Kral Midas ile ilgili başlatılan mitsel özellikler Latin ozan Ovidius’un Metamorphoses (Dönüşümler) adlı eseriyle daha yaygınlaşmış ve bu eser Midas’ın efsanevi bir krala dönüşümünü simgelemiştir. Antik aktarımlarda özelliklerine dikkat çekilen kralla ilgili belki de en bilinen mitlerden biri onun eşek kulaklı oluşudur. Aktarıma göre Tanrı Apollon ve Tanrı Pan arasında geçen bir müzikli yarışmanın izleyicileri arasında Midas da bulunmuştur. Midas Apollon’un nağmelerinin beğenilmesini adil bulmamış ve buna itiraz etmiştir. Apollon’un öfkesini üzerine çeken Midas bu tanrı tarafından kulaklarının uzatılmasıyla cezalandırılmıştır. Ovidius eserinin XI. bölümünde ilgili kısım ile ilgili şu ifadelere yer vermiştir:
"Apollo nağmelerini kendi nağmesinden değersiz görerek, Pan ile eşitsiz bir yarışa çıkar. Tmolos da bu yarışa hakem olur. Çok ihtiyar hakem yerini tutar, Kulakları üzerinden yaprakları kaldırır, Kırlaşmış saçlarını tek bir meşe dalı sarar, Bakınca, şakaklarından sarkan palamutları görür."

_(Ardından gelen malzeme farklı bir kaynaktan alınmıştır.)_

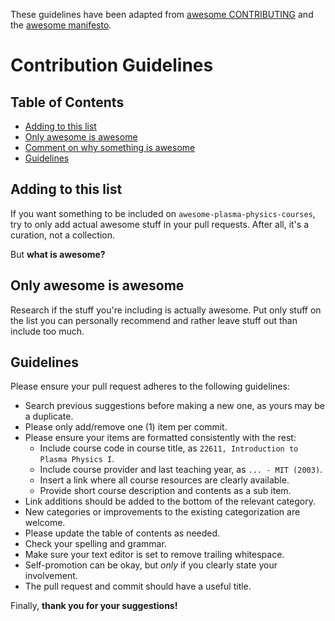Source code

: These guidelines have been adapted from [awesome CONTRIBUTING](https://github.com/sindresorhus/awesome/blob/master/contributing.md) and the [awesome manifesto](https://github.com/sindresorhus/awesome/blob/master/awesome.md).

# Contribution Guidelines

## Table of Contents

- [Adding to this list](#adding-to-this-list)
- [Only awesome is awesome](#only-awesome-is-awesome)
- [Comment on why something is awesome](#comment-on-why-something-is-awesome)
- [Guidelines](#guidelines)

## Adding to this list

If you want something to be included on `awesome-plasma-physics-courses`, try to only add actual awesome stuff in your pull requests. After all, it's a curation, not a collection.

But **what is awesome?**

## Only awesome is awesome

Research if the stuff you're including is actually awesome. Put only stuff on the list you can personally recommend and rather leave stuff out than include too much.

## Guidelines

Please ensure your pull request adheres to the following guidelines:

- Search previous suggestions before making a new one, as yours may be a duplicate.
- Please only add/remove one (1) item per commit.
- Please ensure your items are formatted consistently with the rest:
  - Include course code in course title, as `22611, Introduction to Plasma Physics I`.
  - Include course provider and last teaching year, as `... - MIT (2003)`.
  - Insert a link where all course resources are clearly available.
  - Provide short course description and contents as a sub item.
- Link additions should be added to the bottom of the relevant category.
- New categories or improvements to the existing categorization are welcome.
- Please update the table of contents as needed.
- Check your spelling and grammar.
- Make sure your text editor is set to remove trailing whitespace.
- Self-promotion can be okay, but _only_ if you clearly state your involvement.
- The pull request and commit should have a useful title.

Finally, **thank you for your suggestions!**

Eserin ilerleyen dizelerinde Apollon, Midas’ın kulaklarını yukarıya doğru çekmiş, içini beyaz yünle doldurmuş ve eşek kulaklarına benzetmiştir. Ayrıca, kulaklar her zaman hareket halinde bulunmuşlardır. Bundan sonra kulaklarını gizlemek için Midas başını erguvan renginde sargıyla bağlamıştır. Bu kulakları gören Midas’ın berberi, bir sazlıkta kuyu kazmış ve kuyuya gördüklerini anlatmıştır. Bir yıl sonra kuyunun yerinde yetişen sazlar, her rüzgar esişinde anlatılanları bütün köye fısıldamıştır.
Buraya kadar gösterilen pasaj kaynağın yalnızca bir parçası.